***** Supplied data
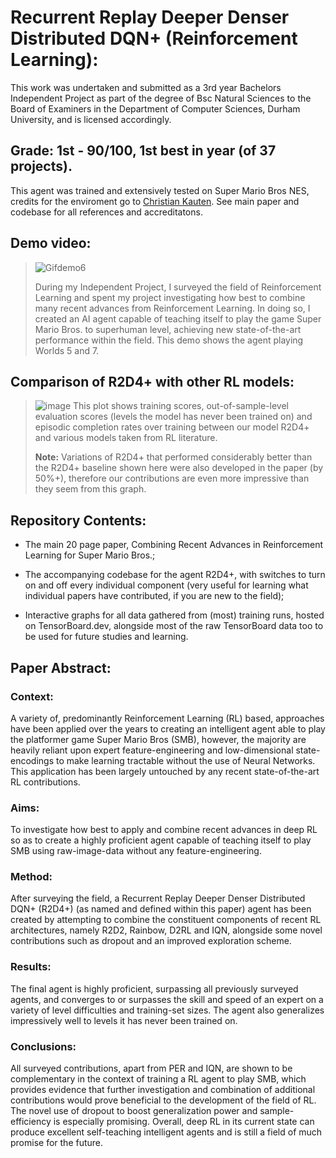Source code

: # Recurrent Replay Deeper Denser Distributed DQN+ (Reinforcement Learning):

This work was undertaken and submitted as a 3rd year Bachelors Independent Project as part of the degree of Bsc Natural Sciences to the Board of Examiners in the Department of Computer Sciences, Durham University, and is licensed accordingly. 
## Grade: 1st - 90/100, 1st best in year (of 37 projects).

This agent was trained and extensively tested on Super Mario Bros NES, credits for the enviroment go to [Christian Kauten](https://github.com/Kautenja/gym-super-mario-bros). See main paper and codebase for all references and accreditatons.

## Demo video:
  > ![Gifdemo6](https://github.com/Lauren-Stumpf/Reinforcement_Learning_Summer_School/blob/main/mario_video.gif)
  > 
  > During my Independent Project, I surveyed the field of Reinforcement Learning and spent my project investigating how best to combine many recent advances from Reinforcement Learning. In doing so, I created an AI agent capable of teaching itself to play the game Super Mario Bros. to superhuman level, achieving new state-of-the-art performance within the field. This demo shows the agent playing Worlds 5 and 7.
  
## Comparison of R2D4+ with other RL models:
> ![image](https://github.com/Lauren-Stumpf/Reinforcement_Learning_Summer_School/blob/main/evaluation_graphs.png)
> This plot shows training scores, out-of-sample-level evaluation scores (levels the model has never been trained on) and episodic completion rates over training between our model R2D4+ and various models taken from RL literature. 
> 
> **Note:** Variations of R2D4+ that performed considerably better than the R2D4+ baseline shown here were also developed in the paper (by 50%+), therefore our contributions are even more impressive than they seem from this graph.

## Repository Contents:
* The main 20 page paper, Combining Recent Advances in Reinforcement Learning for Super Mario Bros.;
* The accompanying codebase for the agent R2D4+, with switches to turn on and off every individual component (very useful for learning what individual papers have contributed, if you are new to the field);

* Interactive graphs for all data gathered from (most) training runs, hosted on TensorBoard.dev, alongside most of the raw TensorBoard data too to be used for future studies and learning.

## Paper Abstract:
### Context:
A  variety  of,  predominantly  Reinforcement  Learning  (RL)  based,  approaches have been applied over the years to creating an intelligent agent able to play the platformer game Super Mario Bros (SMB), however,  the majority are heavily reliant upon expert feature-engineering and low-dimensional state-encodings to make learning tractable without the use of Neural Networks.  This application has been largely untouched by any recent state-of-the-art RL contributions.
### Aims:
To investigate how best to apply and combine recent advances in deep RL so as to create a highly proficient agent capable of teaching itself to play SMB using raw-image-data without any feature-engineering.
### Method:
After surveying the field, a Recurrent Replay Deeper Denser Distributed DQN+ (R2D4+) (as named and defined within this paper) agent has been created by attempting to combine the constituent components of recent RL architectures, namely R2D2, Rainbow, D2RL and IQN, alongside some novel contributions such as dropout and an improved exploration scheme.
### Results:
The final agent is highly proficient, surpassing all previously surveyed agents, and converges to or surpasses the skill and speed of an expert on a variety of level difficulties and training-set sizes. The agent also generalizes impressively well to levels it has never been trained on.
### Conclusions:
All surveyed contributions, apart from PER and IQN, are shown to be complementary in the context of training a RL agent to play SMB, which provides evidence that further investigation and combination of additional contributions would prove beneficial to the development of the field of RL. The novel use of dropout to boost generalization power and sample-efficiency is especially promising. Overall, deep RL in its current state can produce excellent self-teaching intelligent agents and is still a field of much promise for the future.
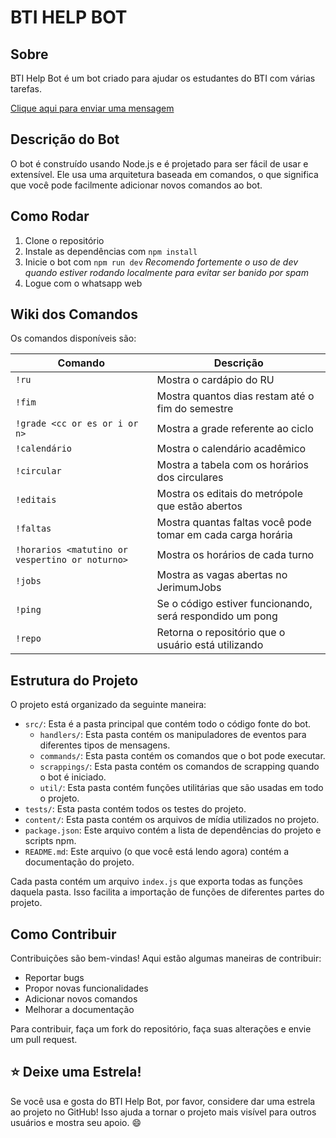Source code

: # BTI HELP BOT

## Sobre

BTI Help Bot é um bot criado para ajudar os estudantes do BTI com várias tarefas. 

[Clique aqui para enviar uma mensagem](https://wa.me/558486735862?text=!help)

## Descrição do Bot

O bot é construído usando Node.js e é projetado para ser fácil de usar e extensível. Ele usa uma arquitetura baseada em comandos, o que significa que você pode facilmente adicionar novos comandos ao bot.

## Como Rodar

1. Clone o repositório
2. Instale as dependências com `npm install`
3. Inicie o bot com `npm run dev`
*Recomendo fortemente o uso de dev quando estiver rodando localmente para evitar ser banido por spam*
4. Logue com o whatsapp web

## Wiki dos Comandos

Os comandos disponíveis são:

| Comando | Descrição |
|---------|-----------|
| `!ru`   | Mostra o cardápio do RU |
| `!fim`  | Mostra quantos dias restam até o fim do semestre |
| `!grade <cc or es or i or n>` | Mostra a grade referente ao ciclo  |
| `!calendário` | Mostra o calendário acadêmico  |
| `!circular` | Mostra a tabela com os horários dos circulares |
| `!editais` | Mostra os editais do metrópole que estão abertos |
| `!faltas` | Mostra quantas faltas você pode tomar em cada carga horária |
| `!horarios <matutino or vespertino or noturno>` | Mostra os horários de cada turno |
| `!jobs` | Mostra as vagas abertas no JerimumJobs |
| `!ping` | Se o código estiver funcionando, será respondido um pong |
| `!repo` | Retorna o repositório que o usuário está utilizando | 

## Estrutura do Projeto

O projeto está organizado da seguinte maneira:

- `src/`: Esta é a pasta principal que contém todo o código fonte do bot.
  - `handlers/`: Esta pasta contém os manipuladores de eventos para diferentes tipos de mensagens.
  - `commands/`: Esta pasta contém os comandos que o bot pode executar.
  - `scrappings/`: Esta pasta contém os comandos de scrapping quando o bot é iniciado.
  - `util/`: Esta pasta contém funções utilitárias que são usadas em todo o projeto.
- `tests/`: Esta pasta contém todos os testes do projeto.
- `content/`: Esta pasta contém os arquivos de mídia utilizados no projeto.
- `package.json`: Este arquivo contém a lista de dependências do projeto e scripts npm.
- `README.md`: Este arquivo (o que você está lendo agora) contém a documentação do projeto.

Cada pasta contém um arquivo `index.js` que exporta todas as funções daquela pasta. Isso facilita a importação de funções de diferentes partes do projeto.

## Como Contribuir

Contribuições são bem-vindas! Aqui estão algumas maneiras de contribuir:

- Reportar bugs
- Propor novas funcionalidades
- Adicionar novos comandos
- Melhorar a documentação

Para contribuir, faça um fork do repositório, faça suas alterações e envie um pull request.

## :star: Deixe uma Estrela!

Se você usa e gosta do BTI Help Bot, por favor, considere dar uma estrela ao projeto no GitHub! Isso ajuda a tornar o projeto mais visível para outros usuários e mostra seu apoio. :smile:

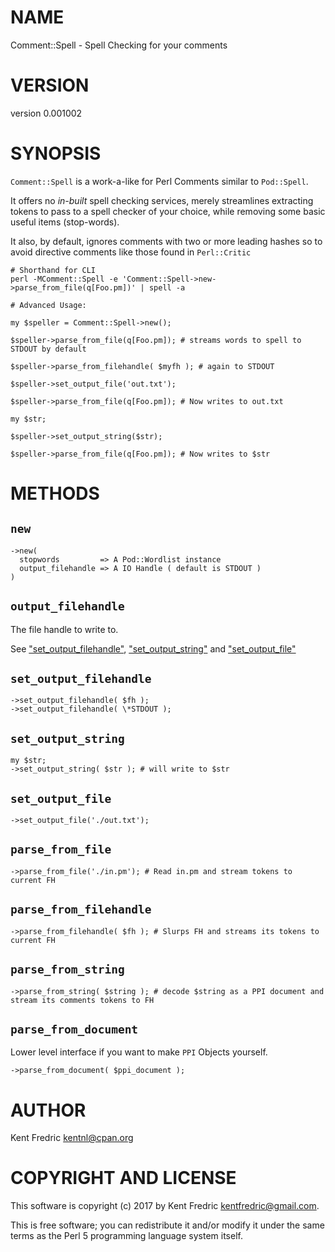 # NAME

Comment::Spell - Spell Checking for your comments

# VERSION

version 0.001002

# SYNOPSIS

`Comment::Spell` is a work-a-like for Perl Comments similar to `Pod::Spell`.

It offers no _in-built_ spell checking services, merely streamlines extracting tokens
to pass to a spell checker of your choice, while removing some basic useful items (stop-words).

It also, by default, ignores comments with two or more leading hashes so to avoid directive comments
like those found in `Perl::Critic`

    # Shorthand for CLI
    perl -MComment::Spell -e 'Comment::Spell->new->parse_from_file(q[Foo.pm])' | spell -a

    # Advanced Usage:

    my $speller = Comment::Spell->new();

    $speller->parse_from_file(q[Foo.pm]); # streams words to spell to STDOUT by default

    $speller->parse_from_filehandle( $myfh ); # again to STDOUT

    $speller->set_output_file('out.txt');

    $speller->parse_from_file(q[Foo.pm]); # Now writes to out.txt

    my $str;

    $speller->set_output_string($str);

    $speller->parse_from_file(q[Foo.pm]); # Now writes to $str

# METHODS

## `new`

    ->new(
      stopwords         => A Pod::Wordlist instance
      output_filehandle => A IO Handle ( default is STDOUT )
    )

## `output_filehandle`

The file handle to write to.

See ["set\_output\_filehandle"](#set_output_filehandle), ["set\_output\_string"](#set_output_string) and ["set\_output\_file"](#set_output_file)

## `set_output_filehandle`

    ->set_output_filehandle( $fh );
    ->set_output_filehandle( \*STDOUT );

## `set_output_string`

    my $str;
    ->set_output_string( $str ); # will write to $str

## `set_output_file`

    ->set_output_file('./out.txt');

## `parse_from_file`

    ->parse_from_file('./in.pm'); # Read in.pm and stream tokens to current FH

## `parse_from_filehandle`

    ->parse_from_filehandle( $fh ); # Slurps FH and streams its tokens to current FH

## `parse_from_string`

    ->parse_from_string( $string ); # decode $string as a PPI document and stream its comments tokens to FH

## `parse_from_document`

Lower level interface if you want to make `PPI` Objects yourself.

    ->parse_from_document( $ppi_document );

# AUTHOR

Kent Fredric <kentnl@cpan.org>

# COPYRIGHT AND LICENSE

This software is copyright (c) 2017 by Kent Fredric <kentfredric@gmail.com>.

This is free software; you can redistribute it and/or modify it under
the same terms as the Perl 5 programming language system itself.
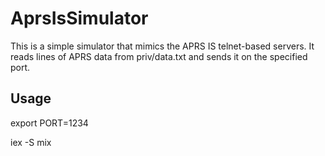 # AprsIsSimulator

This is a simple simulator that mimics the APRS IS telnet-based servers. It reads lines of APRS data from priv/data.txt and sends it on the specified port.

## Usage
export PORT=1234

iex -S mix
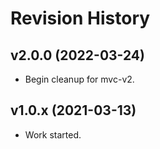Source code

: Revision History
===================



v2.0.0 (2022-03-24)
-------------------

* Begin cleanup for mvc-v2.



v1.0.x (2021-03-13)
-------------------

* Work started.
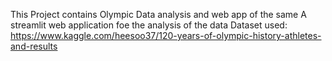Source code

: This Project contains Olympic Data analysis and web app of the same
A streamlit web application foe the analysis of the data 
Dataset used:
https://www.kaggle.com/heesoo37/120-years-of-olympic-history-athletes-and-results
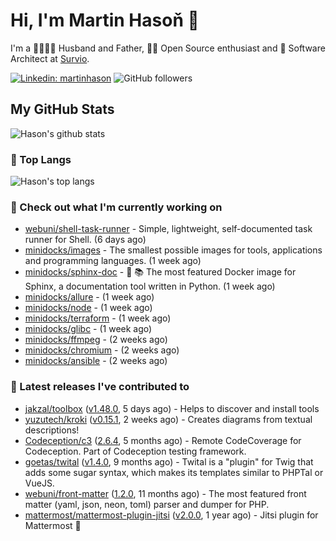 # Hi, I'm Martin Hasoň 👋

I'm a 👨‍👩‍👧‍👦 Husband and Father, 🧑‍💻 Open Source enthusiast and 📐 Software Architect at [Survio](https://www.survio.com).

[![Linkedin: martinhason](https://img.shields.io/badge/-Martin%20Hasoň-blue?style=flat-square&logo=Linkedin&logoColor=white&link=https://www.linkedin.com/in/martinhason/)](https://www.linkedin.com/in/martinhason/)
![GitHub followers](https://img.shields.io/github/followers/hason?label=Follow&style=social)


## My GitHub Stats
![Hason's github stats](https://github-readme-stats.vercel.app/api?username=hason&show_icons=true&include_all_commits=true&theme=dracula&hide_border=true&hide_title=true)

### 💾 Top Langs
![Hason's top langs](https://github-readme-stats.vercel.app/api/top-langs/?username=hason&layout=compact&theme=dracula&hide_border=true&hide_title=true)

### 👷 Check out what I'm currently working on

- [webuni/shell-task-runner](https://github.com/webuni/shell-task-runner) - Simple, lightweight, self-documented task runner for Shell. (6 days ago)
- [minidocks/images](https://github.com/minidocks/images) - The smallest possible images for tools, applications and programming languages. (1 week ago)
- [minidocks/sphinx-doc](https://github.com/minidocks/sphinx-doc) - 🐋 📚 The most featured Docker image for Sphinx, a documentation tool written in Python.  (1 week ago)
- [minidocks/allure](https://github.com/minidocks/allure) -  (1 week ago)
- [minidocks/node](https://github.com/minidocks/node) -  (1 week ago)
- [minidocks/terraform](https://github.com/minidocks/terraform) -  (1 week ago)
- [minidocks/glibc](https://github.com/minidocks/glibc) -  (1 week ago)
- [minidocks/ffmpeg](https://github.com/minidocks/ffmpeg) -  (2 weeks ago)
- [minidocks/chromium](https://github.com/minidocks/chromium) -  (2 weeks ago)
- [minidocks/ansible](https://github.com/minidocks/ansible) -  (2 weeks ago)

### 🔭 Latest releases I've contributed to

- [jakzal/toolbox](https://github.com/jakzal/toolbox) ([v1.48.0](https://github.com/jakzal/toolbox/releases/tag/v1.48.0), 5 days ago) - Helps to discover and install tools
- [yuzutech/kroki](https://github.com/yuzutech/kroki) ([v0.15.1](https://github.com/yuzutech/kroki/releases/tag/v0.15.1), 2 weeks ago) - Creates diagrams from textual descriptions!
- [Codeception/c3](https://github.com/Codeception/c3) ([2.6.4](https://github.com/Codeception/c3/releases/tag/2.6.4), 5 months ago) - Remote CodeCoverage for Codeception. Part of Codeception testing framework.
- [goetas/twital](https://github.com/goetas/twital) ([v1.4.0](https://github.com/goetas/twital/releases/tag/v1.4.0), 9 months ago) - Twital is a &#34;plugin&#34; for Twig that adds some sugar syntax, which makes its templates similar to PHPTal or VueJS.
- [webuni/front-matter](https://github.com/webuni/front-matter) ([1.2.0](https://github.com/webuni/front-matter/releases/tag/1.2.0), 11 months ago) - The most featured front matter (yaml, json, neon, toml) parser and dumper for PHP.
- [mattermost/mattermost-plugin-jitsi](https://github.com/mattermost/mattermost-plugin-jitsi) ([v2.0.0](https://github.com/mattermost/mattermost-plugin-jitsi/releases/tag/v2.0.0), 1 year ago) - Jitsi plugin for Mattermost :electric_plug:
**********
**Instructions for the task**: Out of the records, collect only those lines that contain the string "json".

**Exercise solution**:
- `package.json`: Este arquivo contém a lista de dependências do projeto e scripts npm.
- [webuni/front-matter](https://github.com/webuni/front-matter) ([1.2.0](https://github.com/webuni/front-matter/releases/tag/1.2.0), 11 months ago) - The most featured front matter (yaml, json, neon, toml) parser and dumper for PHP.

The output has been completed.